In the absence of limitations imposed by business models, DRM may fill the void. For example, as release windows shrink, experiments with overlapping windows must rely on DRM. A release window with an unrestricted DVD simultaneously available with the film in theatres would likely result in a zero sum game. The DVD would likely sap the theatrical release of viewers. However, a theatrical release in conjunction with a restricted DVD, one that plays for only a week, can exploit two distinct audiences and promote the film for subsequent releases, such as pay TV and unrestricted DVD's. In addition, the appeal and price point of an unrestricted DVD will be preserved allowing consumers who want that experience the opportunity to have it.

This concept has attracted the interest of groups other than the industry juggernauts typically associated with DRM, such as Sony and Microsoft. The UK Film Group, for example, has recently opined on the close relationship between DRM and the changing world of film distribution. They argue for a deep exploration of DRM's application in the future. Hopefully they have a balanced approach that can serve as a real model.

Wednesday, September 06, 2006

Preferred Notes and Profit Participation Versus Equity

Financing for small companies is always a challenge. Among the many dilemmas faced by entrepreneurs is the prospect of allocating equity to investors. With a brand new baby business, many feel their only choice is to throw the baby with the bath water out to whomever will give them money. This often means disproportionate partnership interests being given to relatively small investors. Worse still, the entrepreneur has not planned for the future, resulting in a "crowding" out of potential future investors.

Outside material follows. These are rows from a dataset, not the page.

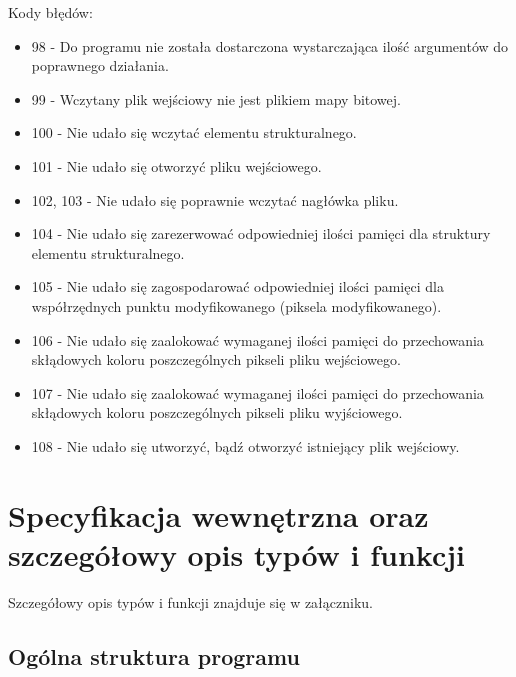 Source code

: \documentclass[12pt,a4paper,twoside]{article}
\begin{document}
Kody błędów:
\begin{itemize}
\item 98 - Do programu nie została dostarczona wystarczająca ilość argumentów do poprawnego działania.
\item 99 - Wczytany plik wejściowy nie jest plikiem mapy bitowej.
\item 100 - Nie udało się wczytać elementu strukturalnego.
\item 101 - Nie udało się otworzyć pliku wejściowego.
\item 102, 103 - Nie udało się poprawnie wczytać nagłówka pliku.
\item 104 - Nie udało się zarezerwować odpowiedniej ilości pamięci dla struktury elementu strukturalnego.
\item 105 - Nie udało się zagospodarować odpowiedniej ilości pamięci dla współrzędnych punktu modyfikowanego (piksela modyfikowanego).
\item 106 - Nie udało się zaalokować wymaganej ilości pamięci do przechowania skłądowych koloru poszczególnych pikseli pliku wejściowego.
\item 107 - Nie udało się zaalokować wymaganej ilości pamięci do przechowania skłądowych koloru poszczególnych pikseli pliku wyjściowego.
\item 108 - Nie udało się utworzyć, bądź otworzyć istniejący plik wejściowy.
\end{itemize}



\section{Specyfikacja wewnętrzna oraz szczegółowy opis typów i funkcji}\label{sec:sp-wew}
Szczegółowy opis typów i funkcji znajduje się w załączniku.

\subsection{Ogólna struktura programu}
\end{document}
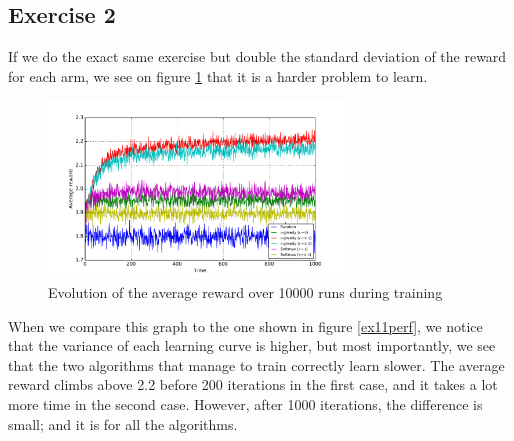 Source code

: \documentclass[a4paper]{article}
\begin{document}
\subsection{Exercise 2}
If we do the exact same exercise but double the standard deviation of the reward
for each arm, we see on figure \ref{ex12perf} that it is a harder problem to 
learn.
\begin{figure}[H]
	\centering
	\includegraphics[width=0.7\textwidth]{./fig/ex1-2.pdf}
	\caption{Evolution of the average reward over 10000 runs during training}
	\label{ex12perf}
\end{figure}
When we compare this graph to the one shown in figure \ref{ex11perf}, we
notice that the variance of each learning curve is higher, but most importantly,
we see that the two algorithms that manage to train correctly learn slower. 
The average reward climbs above 2.2 before 200 iterations in the first case,
and it takes a lot more time in the second case. However, after 1000 iterations,
the difference is small; and it is for all the algorithms.\\
\end{document}
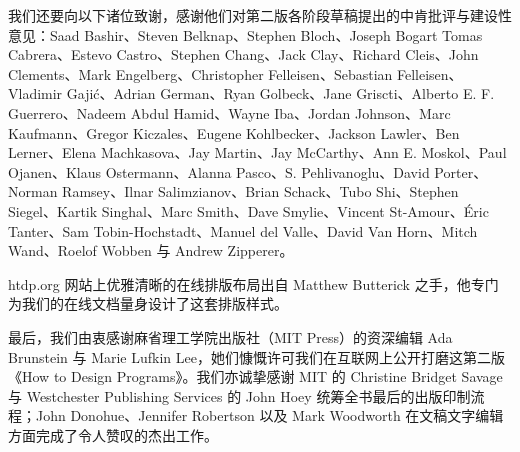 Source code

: 我们还要向以下诸位致谢，感谢他们对第二版各阶段草稿提出的中肯批评与建设性意见：Saad Bashir、Steven Belknap、Stephen Bloch、Joseph Bogart Tomas Cabrera、Estevo Castro、Stephen Chang、Jack Clay、Richard Cleis、John Clements、Mark Engelberg、Christopher Felleisen、Sebastian Felleisen、Vladimir Gaji{\'c}、Adrian German、Ryan Golbeck、Jane Griscti、Alberto E. F. Guerrero、Nadeem Abdul Hamid、Wayne Iba、Jordan Johnson、Marc Kaufmann、Gregor Kiczales、Eugene Kohlbecker、Jackson Lawler、Ben Lerner、Elena Machkasova、Jay Martin、Jay McCarthy、Ann E. Moskol、Paul Ojanen、Klaus Ostermann、Alanna Pasco、S. Pehlivanoglu、David Porter、Norman Ramsey、Ilnar Salimzianov、Brian Schack、Tubo Shi、Stephen Siegel、Kartik Singhal、Marc Smith、Dave Smylie、Vincent St-Amour、{\'E}ric Tanter、Sam Tobin-Hochstadt、Manuel del Valle、David Van Horn、Mitch Wand、Roelof Wobben 与 Andrew Zipperer。

htdp.org 网站上优雅清晰的在线排版布局出自 Matthew Butterick 之手，他专门为我们的在线文档量身设计了这套排版样式。

最后，我们由衷感谢麻省理工学院出版社（MIT Press）的资深编辑 Ada Brunstein 与 Marie Lufkin Lee，她们慷慨许可我们在互联网上公开打磨这第二版《How to Design Programs》。我们亦诚挚感谢 MIT 的 Christine Bridget Savage 与 Westchester Publishing Services 的 John Hoey 统筹全书最后的出版印制流程；John Donohue、Jennifer Robertson 以及 Mark Woodworth 在文稿文字编辑方面完成了令人赞叹的杰出工作。
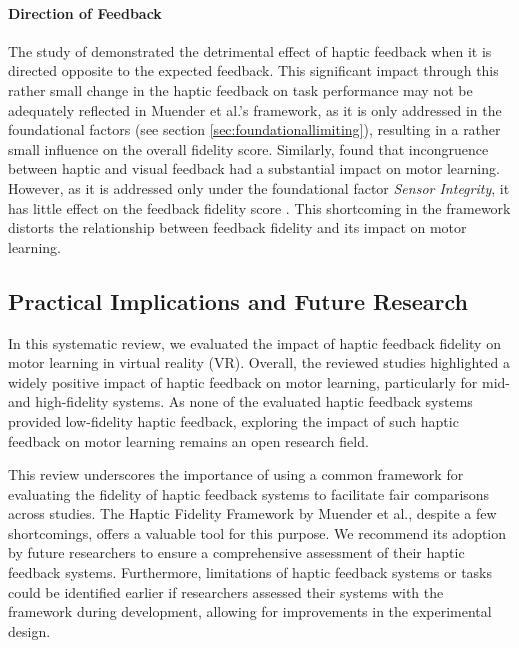 \paragraph{Direction of Feedback}
The study of \cite{Macuga2019} demonstrated the detrimental effect of haptic feedback when it is directed opposite to the expected feedback. This significant impact through this rather small change in the haptic feedback on task performance may not be adequately reflected in Muender et al.'s framework, as it is only addressed in the foundational factors (see section \ref{sec:foundationallimiting}), resulting in a rather small influence on the overall fidelity score. Similarly, \cite{Mohanty2023} found that incongruence between haptic and visual feedback had a substantial impact on motor learning. However, as it is addressed only under the foundational factor \textit{Sensor Integrity}, it has little effect on the feedback fidelity score \cite{Muender2022HapticReality}. This shortcoming in the framework distorts the relationship between feedback fidelity and its impact on motor learning.


\subsection{Practical Implications and Future Research}
In this systematic review, we evaluated the impact of haptic feedback fidelity on motor learning in virtual reality (VR). Overall, the reviewed studies highlighted a widely positive impact of haptic feedback on motor learning, particularly for mid- and high-fidelity systems. As none of the evaluated haptic feedback systems provided low-fidelity haptic feedback, exploring the impact of such haptic feedback on motor learning remains an open research field.

This review underscores the importance of using a common framework for evaluating the fidelity of haptic feedback systems to facilitate fair comparisons across studies. The Haptic Fidelity Framework by Muender et al., despite a few shortcomings, offers a valuable tool for this purpose. We recommend its adoption by future researchers to ensure a comprehensive assessment of their haptic feedback systems. Furthermore, limitations of haptic feedback systems or tasks could be identified earlier if researchers assessed their systems with the framework during development, allowing for improvements in the experimental design.

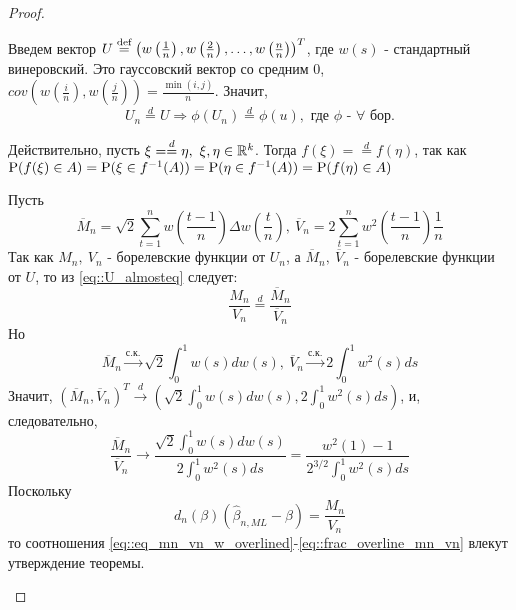 \begin{proof}
\begin{enumerate}
        Введем вектор $U\defeq\left(w\left(\frac{1}{n}\right),w\left(\frac{2}{n}\right),\ldots,w\left(\frac{n}{n}\right)\right)^T$,
        где $w(s)$ - стандартный винеровский. Это гауссовский вектор со средним 0,
        $cov\left(w\left(\frac{i}{n}\right),w\left(\frac{j}{n}\right)\right)=\frac{\min(i,j)}{n}$.
        Значит,
        \begin{equation}\label{eq::U_almosteq}
            U_n\overset{d}{=}U \Rightarrow \phi(U_n)\overset{d}{=}\phi(u),\text{ где $\phi$ - $\forall$ бор.}
        \end{equation}
        \begin{leftbar}
            Действительно, пусть $\xi=\overset{d}{=}\eta,\ \xi,\eta\in\R^k$. Тогда $f(\xi)=\overset{d}{=}f(\eta)$,
            так как $\P(f(\xi)\in A)=\P(\xi\in f^{-1}(A))=\P(\eta\in f^{-1}(A))=\P(f(\eta)\in A)$
        \end{leftbar}
        Пусть
        \[\overline{M}_n=\sqrt{2}\sum_{t=1}^nw\left(\frac{t-1}{n}\right)\Delta w\left(\frac{t}{n}\right),\ \overline{V}_n=2\sum_{t=1}^nw^2\left(\frac{t-1}{n}\right)\frac{1}{n}\]
        Так как $M_n,\ V_n$ - борелевские функции от $U_n$, а $\overline{M}_n,\ \overline{V}_n$ - борелевские функции от $U$,
        то из \eqref{eq::U_almosteq} следует:
        \begin{equation}\label{eq::eq_mn_vn_w_overlined}
            \frac{M_n}{V_n}\overset{d}{=}\frac{\overline{M}_n}{\overline{V}_n}
        \end{equation}
        Но
        \[\overline{M}_n\xrightarrow{\text{с.к.}}\sqrt{2}\int_0^1w(s)dw(s),\ \overline{V}_n\xrightarrow{\text{с.к.}}2\int_0^1w^2(s)ds\]
        Значит, $(\overline{M}_n,\overline{V}_n)^T\xrightarrow{d}\left(\sqrt{2}\int_0^1w(s)dw(s), 2\int_0^1w^2(s)ds\right)$,
        и, следовательно,
        \begin{equation}\label{eq::frac_overline_mn_vn}
            \frac{\overline{M}_n}{\overline{V}_n}\rightarrow\frac{\sqrt{2}\int_0^1w(s)dw(s)}{2\int_0^1w^2(s)ds}=\frac{w^2(1)-1}{2^{3/2}\int^1_0w^2(s)ds}
        \end{equation}
        Поскольку
        \[d_n(\beta)(\widehat{\beta}_{n,ML}-\beta)=\frac{M_n}{V_n}\]
        то соотношения \eqref{eq::eq_mn_vn_w_overlined}-\eqref{eq::frac_overline_mn_vn} влекут утверждение
        теоремы.
    \end{enumerate}
\end{proof}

It is here that the entrepreneur must distinguish between "equity" and "profit participation." When an investor is given equity, for better or for worse, that investor has rights that only someone with an ownership stake can get. For example, they may get voting rights at one end of the spectrum, or full blown managerial rights at the other end. This can be a very difficult scenario, especially for the entrepreneur who gave multiple small investors such rights. Consider the difficulty encountered with dealing with such investors if the company needs emergency cash infusions, or worse, the company needs to fold.

Instead of giving away partnership interests which entail equity or actual ownership, an entrepreneur may consider extending preferred notes to such small investors. With a preferred note, the entrepreneur can give an investor a return on his investment in the form of interest, without making them a partner. Moreover, since the note is preferred, you can give the investor a modicum of security by agreeing to subordinate other debts to theirs. Secondly, the note purchase agreement can provide the investor with a profit participation as opposed to equity. This essentially means that if the company makes money, the investor will get some percentage of that. On the other hand, that's the extent of the investor's right--they do not get any managerial rights or percentage of any losses. In addition, the notes can be made part of a series, whereby a group of investors sign on to the same purchase agreement and receive roughly the same note. This is critical to avoid a patchwork of rights and obligations.

One should not rush to give friends, family, or investors significant stakes in your company without real sums of money in return. Consider notes instead of an equity stake. So now when the investor that wants the moon and the stars approaches you with money that you can't afford to turn down, you may be able to counter with just the moon.